In the chaotic aftermath of Charlie Kirk’s assassination, the noise of the internet—much of it capturing both performative and genuine IRL reactions—threatened to drown out our moral senses. But if you listened closely, the cacophony settled into three distinct frequencies.
We saw The Remorseful—the vast, silent majority of Americans. Whether they liked Kirk or loathed him, they agreed on a fundamental premise: extrajudicial violence is wrong, and political speech should not carry a death sentence.
We saw The Remorseless—a much smaller but still vocal faction who viewed Kirk as a force for harm. They explicitly signaled that while they didn’t agree he should be killed, they wouldn’t mourn him. Their stance was cold, perhaps cruel, but ultimately passive.
And then, we saw The Rejoicers—a fringe minority who didn’t just shrug at the violence, but cheered for it. They turned assassination into a meme and murder into a victory lap.
What happened next was a live-fire exercise for American civil society. A “guerilla effort” launched immediately to document these responses, identifying the posters and alerting their employers. Initially, the dragnet was messy.

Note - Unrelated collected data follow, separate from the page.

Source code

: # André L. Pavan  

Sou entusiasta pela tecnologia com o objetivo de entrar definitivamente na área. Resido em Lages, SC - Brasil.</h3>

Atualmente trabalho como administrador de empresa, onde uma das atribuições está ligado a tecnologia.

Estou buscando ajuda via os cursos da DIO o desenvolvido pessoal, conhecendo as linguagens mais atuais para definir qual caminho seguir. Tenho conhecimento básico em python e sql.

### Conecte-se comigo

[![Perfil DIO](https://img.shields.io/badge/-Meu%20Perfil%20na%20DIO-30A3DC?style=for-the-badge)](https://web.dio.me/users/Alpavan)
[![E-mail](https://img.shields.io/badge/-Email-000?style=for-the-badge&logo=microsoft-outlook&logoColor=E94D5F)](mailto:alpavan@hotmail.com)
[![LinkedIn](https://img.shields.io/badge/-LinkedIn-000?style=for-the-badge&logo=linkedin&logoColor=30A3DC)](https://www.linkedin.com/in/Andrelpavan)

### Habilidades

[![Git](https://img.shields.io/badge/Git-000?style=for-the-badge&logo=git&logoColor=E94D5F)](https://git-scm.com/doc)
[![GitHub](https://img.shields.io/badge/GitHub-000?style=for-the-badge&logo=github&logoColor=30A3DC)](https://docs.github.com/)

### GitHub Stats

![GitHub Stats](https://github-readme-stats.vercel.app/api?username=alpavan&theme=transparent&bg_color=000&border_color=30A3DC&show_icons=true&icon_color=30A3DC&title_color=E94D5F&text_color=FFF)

It swept up the Remorseless along with the Rejoicers, threatening to punish mere insensitivity with the same severity as sociopathy.
But then, something remarkable happened. The system self-corrected. Our social immune system kicked in, and what gives me hope is the natural alignment that emerged from the chaos.

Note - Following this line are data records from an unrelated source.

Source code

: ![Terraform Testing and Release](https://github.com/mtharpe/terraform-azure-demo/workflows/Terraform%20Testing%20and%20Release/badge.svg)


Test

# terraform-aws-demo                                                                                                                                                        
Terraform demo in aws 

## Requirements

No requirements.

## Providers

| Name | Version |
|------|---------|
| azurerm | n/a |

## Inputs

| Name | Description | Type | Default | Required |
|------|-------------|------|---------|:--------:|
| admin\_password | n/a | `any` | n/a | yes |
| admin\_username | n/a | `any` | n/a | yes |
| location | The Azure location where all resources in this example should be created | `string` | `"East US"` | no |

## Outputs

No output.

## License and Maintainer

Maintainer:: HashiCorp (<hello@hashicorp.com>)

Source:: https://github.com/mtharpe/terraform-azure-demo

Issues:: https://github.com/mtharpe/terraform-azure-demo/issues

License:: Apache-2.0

By and large, we saw that the moral taboos against hate held firm. The “Rejoicers”—those who violated the core taboo against endorsing political violence—faced severe consequences. They were socially penalized—not just ostracized, but actually fired from their jobs.
Meanwhile, the “Remorseless”—those who occupied the “awful but lawful” grey area—mostly survived the purge. While their comments were distasteful to many, society intuitively recognized that lack of empathy is not a taboo violation; endorsement of violence is.

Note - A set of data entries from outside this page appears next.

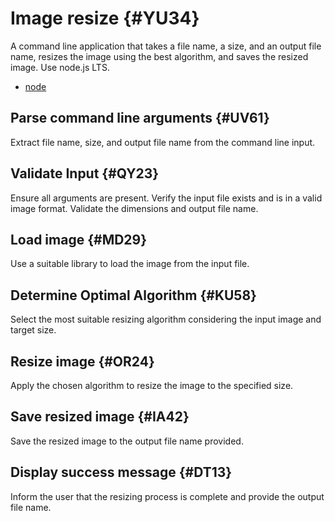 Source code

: # Image resize {#YU34}

A command line application that takes a file name, a size, and an output file name, resizes the image using the best algorithm, and saves the resized image. Use node.js LTS.

*   [node](./image.mjs)

## Parse command line arguments {#UV61}
Extract file name, size, and output file name from the command line input.

## Validate Input {#QY23}
Ensure all arguments are present.
Verify the input file exists and is in a valid image format. Validate the dimensions and output file name.

## Load image {#MD29}
Use a suitable library to load the image from the input file.

## Determine Optimal Algorithm {#KU58}
Select the most suitable resizing algorithm considering the input image and target size.

## Resize image {#OR24}
Apply the chosen algorithm to resize the image to the specified size.

## Save resized image {#IA42}
Save the resized image to the output file name provided.

## Display success message {#DT13}
Inform the user that the resizing process is complete and provide the output file name.
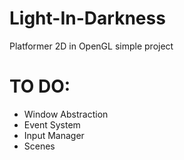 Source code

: # Light-In-Darkness
Platformer 2D in OpenGL simple project



# TO DO:

- Window Abstraction
- Event System
- Input Manager
- Scenes

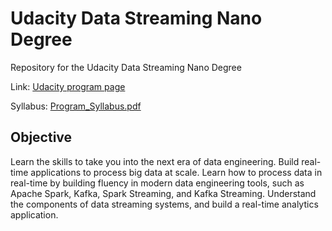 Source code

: # Udacity Data Streaming Nano Degree
Repository for the Udacity Data Streaming Nano Degree

Link: [Udacity program page](https://www.udacity.com/course/data-streaming-nanodegree--nd029)

Syllabus: [Program_Syllabus.pdf](./assets/Program_Syllabus.pdf)

## Objective

Learn the skills to take you into the next era of data engineering. Build real-time applications to process big data at scale. Learn how to process data in real-time by building fluency in modern data engineering tools, such as Apache Spark, Kafka, Spark Streaming, and Kafka Streaming. Understand the components of data streaming systems, and build a real-time analytics application.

This distinction is everything. It proves that our collective moral compass is not as broken as I feared it was while watching people celebrate Luigi Mangione or Elias Rodriguez with impunity. It suggests that when the violation is clear enough, and the collective pressure is focused enough, society still knows how to enforce a red line.
The Rules of Engagement
This event validated the very framework I have been arguing for with “Holding the Line.” We proved that we can enforce consequences without descending into the abuses of “cancel culture,” provided we stick to four non-negotiable principles:
The Red Line: Limit actionable taboos to overt bigotry, dehumanization, and the endorsement of violence. We must be disciplined about what triggers a social penalty. Celebrating an assassination falls squarely into this category. Simply disliking the victim or refusing to mourn them does not.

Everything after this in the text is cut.